> EXERCISE INSTRUCTIONS: When the word "automatically" shows up in a line of the records below, copy that line.

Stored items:
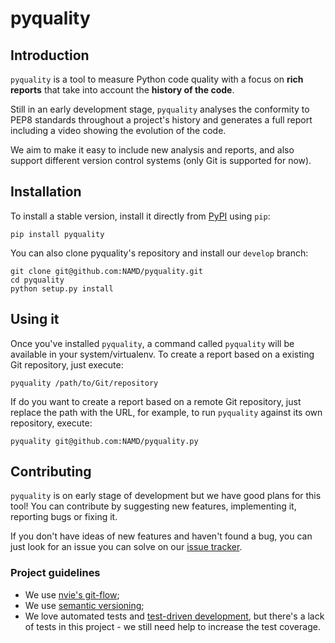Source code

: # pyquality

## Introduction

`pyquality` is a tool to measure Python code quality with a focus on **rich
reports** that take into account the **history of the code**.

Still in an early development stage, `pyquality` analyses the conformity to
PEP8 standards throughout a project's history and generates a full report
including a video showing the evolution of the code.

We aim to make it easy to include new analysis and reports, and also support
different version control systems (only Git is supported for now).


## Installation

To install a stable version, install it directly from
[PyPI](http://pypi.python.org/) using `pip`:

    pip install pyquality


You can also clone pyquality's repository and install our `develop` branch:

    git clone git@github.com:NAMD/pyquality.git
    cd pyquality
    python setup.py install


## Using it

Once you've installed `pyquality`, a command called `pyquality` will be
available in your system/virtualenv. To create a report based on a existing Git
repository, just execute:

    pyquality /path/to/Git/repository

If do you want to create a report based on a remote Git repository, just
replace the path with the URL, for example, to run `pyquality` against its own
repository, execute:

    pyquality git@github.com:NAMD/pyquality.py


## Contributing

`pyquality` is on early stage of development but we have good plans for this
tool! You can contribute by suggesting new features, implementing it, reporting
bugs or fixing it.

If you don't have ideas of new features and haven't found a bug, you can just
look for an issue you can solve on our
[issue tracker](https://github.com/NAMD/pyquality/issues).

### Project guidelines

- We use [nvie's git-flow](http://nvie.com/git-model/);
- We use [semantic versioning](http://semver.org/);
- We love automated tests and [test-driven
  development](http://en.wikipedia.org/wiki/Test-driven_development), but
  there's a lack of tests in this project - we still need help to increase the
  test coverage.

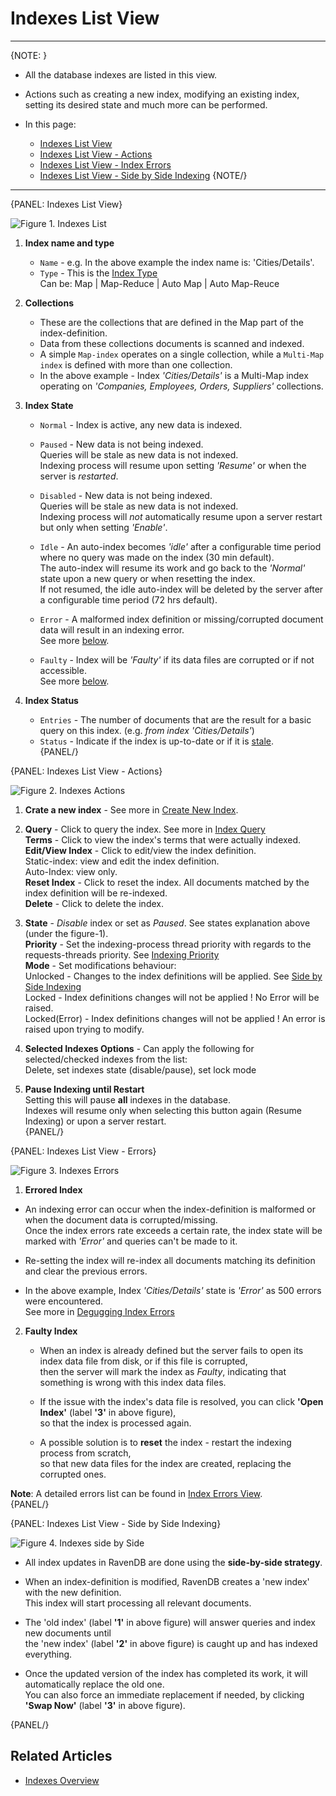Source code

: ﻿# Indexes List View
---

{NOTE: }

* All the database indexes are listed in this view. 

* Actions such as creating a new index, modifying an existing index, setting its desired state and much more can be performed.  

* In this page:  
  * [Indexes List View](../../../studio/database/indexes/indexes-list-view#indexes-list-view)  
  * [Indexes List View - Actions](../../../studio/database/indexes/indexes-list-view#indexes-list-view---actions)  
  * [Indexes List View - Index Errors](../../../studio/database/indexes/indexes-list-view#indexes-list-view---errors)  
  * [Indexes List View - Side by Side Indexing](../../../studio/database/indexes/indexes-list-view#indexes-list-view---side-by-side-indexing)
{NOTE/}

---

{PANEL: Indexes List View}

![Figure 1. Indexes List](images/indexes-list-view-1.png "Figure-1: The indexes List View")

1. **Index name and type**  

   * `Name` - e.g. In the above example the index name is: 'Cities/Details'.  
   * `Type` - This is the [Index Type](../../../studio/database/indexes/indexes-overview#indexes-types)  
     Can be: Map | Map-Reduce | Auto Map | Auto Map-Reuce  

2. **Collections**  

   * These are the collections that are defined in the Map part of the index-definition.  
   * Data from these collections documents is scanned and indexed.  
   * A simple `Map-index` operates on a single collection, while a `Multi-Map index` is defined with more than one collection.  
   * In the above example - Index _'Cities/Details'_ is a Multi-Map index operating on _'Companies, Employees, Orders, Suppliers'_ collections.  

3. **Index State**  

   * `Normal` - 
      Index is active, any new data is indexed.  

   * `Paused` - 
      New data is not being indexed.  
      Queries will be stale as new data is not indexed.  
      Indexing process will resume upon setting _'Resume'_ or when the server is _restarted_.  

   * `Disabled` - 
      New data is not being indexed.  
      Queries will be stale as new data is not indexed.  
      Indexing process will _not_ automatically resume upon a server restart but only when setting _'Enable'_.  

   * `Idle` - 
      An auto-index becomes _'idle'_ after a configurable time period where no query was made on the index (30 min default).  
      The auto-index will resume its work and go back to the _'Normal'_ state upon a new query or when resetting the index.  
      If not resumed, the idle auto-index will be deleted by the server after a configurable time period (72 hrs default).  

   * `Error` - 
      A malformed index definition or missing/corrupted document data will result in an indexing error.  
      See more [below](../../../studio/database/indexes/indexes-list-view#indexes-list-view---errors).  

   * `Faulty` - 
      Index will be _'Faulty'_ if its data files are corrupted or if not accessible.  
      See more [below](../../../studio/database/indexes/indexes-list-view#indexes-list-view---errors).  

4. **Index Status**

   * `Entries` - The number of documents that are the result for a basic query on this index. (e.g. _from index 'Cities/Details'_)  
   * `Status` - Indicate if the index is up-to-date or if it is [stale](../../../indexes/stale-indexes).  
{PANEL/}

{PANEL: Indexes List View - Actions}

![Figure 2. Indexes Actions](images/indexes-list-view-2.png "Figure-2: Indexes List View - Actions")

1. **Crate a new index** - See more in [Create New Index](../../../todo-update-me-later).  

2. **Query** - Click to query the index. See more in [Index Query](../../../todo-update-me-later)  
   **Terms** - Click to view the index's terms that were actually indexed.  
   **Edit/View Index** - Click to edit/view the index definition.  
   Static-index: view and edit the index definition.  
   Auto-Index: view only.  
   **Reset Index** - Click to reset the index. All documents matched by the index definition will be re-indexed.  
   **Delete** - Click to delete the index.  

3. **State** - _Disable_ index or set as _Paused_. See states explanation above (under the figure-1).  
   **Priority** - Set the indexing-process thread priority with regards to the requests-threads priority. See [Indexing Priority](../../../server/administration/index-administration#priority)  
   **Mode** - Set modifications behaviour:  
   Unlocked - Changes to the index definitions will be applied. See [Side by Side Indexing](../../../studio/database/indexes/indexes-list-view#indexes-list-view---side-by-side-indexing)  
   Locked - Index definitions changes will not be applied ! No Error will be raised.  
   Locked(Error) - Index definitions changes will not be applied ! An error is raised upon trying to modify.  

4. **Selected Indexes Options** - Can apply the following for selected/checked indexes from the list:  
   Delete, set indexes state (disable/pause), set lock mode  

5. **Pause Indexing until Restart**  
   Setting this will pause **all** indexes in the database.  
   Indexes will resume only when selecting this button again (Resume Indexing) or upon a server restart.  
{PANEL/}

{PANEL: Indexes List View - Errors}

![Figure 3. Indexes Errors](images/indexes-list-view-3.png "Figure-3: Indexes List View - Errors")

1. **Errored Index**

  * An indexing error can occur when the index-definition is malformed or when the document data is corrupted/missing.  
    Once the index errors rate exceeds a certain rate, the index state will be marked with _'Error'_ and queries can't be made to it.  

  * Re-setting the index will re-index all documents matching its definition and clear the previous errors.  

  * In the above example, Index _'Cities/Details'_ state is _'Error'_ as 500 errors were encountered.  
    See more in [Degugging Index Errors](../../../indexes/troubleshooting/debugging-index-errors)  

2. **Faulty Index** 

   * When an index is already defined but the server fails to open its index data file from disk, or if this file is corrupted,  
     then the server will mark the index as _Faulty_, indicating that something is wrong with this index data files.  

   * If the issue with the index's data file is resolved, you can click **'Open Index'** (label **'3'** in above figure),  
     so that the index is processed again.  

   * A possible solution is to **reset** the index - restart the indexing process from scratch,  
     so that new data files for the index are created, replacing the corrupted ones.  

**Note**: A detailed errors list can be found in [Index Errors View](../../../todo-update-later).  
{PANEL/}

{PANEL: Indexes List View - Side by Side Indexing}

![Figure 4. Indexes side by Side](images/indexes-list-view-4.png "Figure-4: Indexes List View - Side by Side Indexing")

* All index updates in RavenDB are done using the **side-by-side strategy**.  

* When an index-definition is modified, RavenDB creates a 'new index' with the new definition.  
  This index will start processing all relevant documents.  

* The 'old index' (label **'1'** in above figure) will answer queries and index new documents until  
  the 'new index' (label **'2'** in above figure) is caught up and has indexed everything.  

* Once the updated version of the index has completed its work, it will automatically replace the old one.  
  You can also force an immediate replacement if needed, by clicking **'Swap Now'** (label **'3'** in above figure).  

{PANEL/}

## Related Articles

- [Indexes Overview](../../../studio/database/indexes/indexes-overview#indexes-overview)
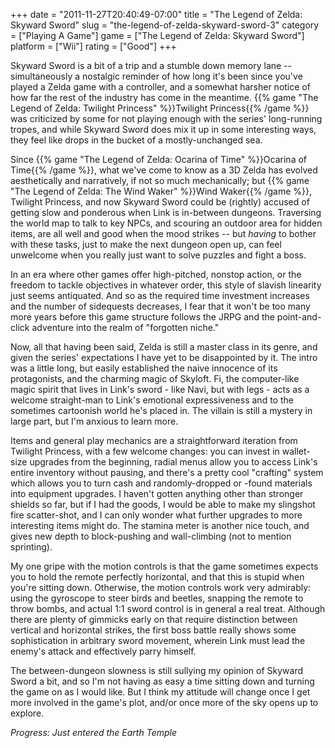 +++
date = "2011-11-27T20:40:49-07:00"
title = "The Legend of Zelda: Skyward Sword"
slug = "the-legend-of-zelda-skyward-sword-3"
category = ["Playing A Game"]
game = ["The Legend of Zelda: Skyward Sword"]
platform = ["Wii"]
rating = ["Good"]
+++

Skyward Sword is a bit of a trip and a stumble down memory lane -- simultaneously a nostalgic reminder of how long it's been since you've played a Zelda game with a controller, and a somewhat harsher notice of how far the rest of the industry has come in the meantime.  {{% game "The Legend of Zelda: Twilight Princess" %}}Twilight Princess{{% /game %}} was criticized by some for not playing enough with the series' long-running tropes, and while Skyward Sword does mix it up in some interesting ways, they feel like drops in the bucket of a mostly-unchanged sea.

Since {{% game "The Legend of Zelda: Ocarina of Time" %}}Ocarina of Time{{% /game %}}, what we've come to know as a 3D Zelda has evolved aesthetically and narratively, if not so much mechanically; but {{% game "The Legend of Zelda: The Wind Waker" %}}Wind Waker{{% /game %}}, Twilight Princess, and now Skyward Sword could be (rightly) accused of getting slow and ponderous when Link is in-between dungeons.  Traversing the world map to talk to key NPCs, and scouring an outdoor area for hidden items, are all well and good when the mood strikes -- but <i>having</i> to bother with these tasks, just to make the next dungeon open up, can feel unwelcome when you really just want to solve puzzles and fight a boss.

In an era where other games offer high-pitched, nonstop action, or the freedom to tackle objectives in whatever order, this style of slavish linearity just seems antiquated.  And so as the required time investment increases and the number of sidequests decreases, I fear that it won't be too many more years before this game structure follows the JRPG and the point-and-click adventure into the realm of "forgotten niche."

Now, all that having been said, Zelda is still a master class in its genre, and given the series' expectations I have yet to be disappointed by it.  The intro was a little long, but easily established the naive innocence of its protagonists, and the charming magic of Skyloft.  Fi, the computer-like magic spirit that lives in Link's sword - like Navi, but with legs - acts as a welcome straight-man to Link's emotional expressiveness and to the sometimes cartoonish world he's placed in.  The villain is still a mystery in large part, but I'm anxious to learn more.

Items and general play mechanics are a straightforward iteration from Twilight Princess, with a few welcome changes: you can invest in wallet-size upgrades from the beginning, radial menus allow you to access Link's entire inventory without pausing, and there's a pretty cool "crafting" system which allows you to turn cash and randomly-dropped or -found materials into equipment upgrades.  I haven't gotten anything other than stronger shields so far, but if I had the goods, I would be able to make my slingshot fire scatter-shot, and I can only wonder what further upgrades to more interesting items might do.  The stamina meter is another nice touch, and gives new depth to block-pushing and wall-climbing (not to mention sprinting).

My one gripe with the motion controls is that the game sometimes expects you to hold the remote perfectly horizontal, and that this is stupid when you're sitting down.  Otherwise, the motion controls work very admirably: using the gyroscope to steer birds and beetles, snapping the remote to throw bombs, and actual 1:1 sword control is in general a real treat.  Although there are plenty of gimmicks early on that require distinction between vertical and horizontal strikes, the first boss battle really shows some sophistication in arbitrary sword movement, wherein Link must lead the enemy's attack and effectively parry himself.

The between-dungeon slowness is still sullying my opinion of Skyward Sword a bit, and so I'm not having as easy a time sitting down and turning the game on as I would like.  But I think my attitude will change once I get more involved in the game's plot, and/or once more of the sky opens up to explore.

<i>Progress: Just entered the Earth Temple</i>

> ANSWER SECTION:
      Indexing process will _not_ automatically resume upon a server restart but only when setting _'Enable'_.  
* Once the updated version of the index has completed its work, it will automatically replace the old one.  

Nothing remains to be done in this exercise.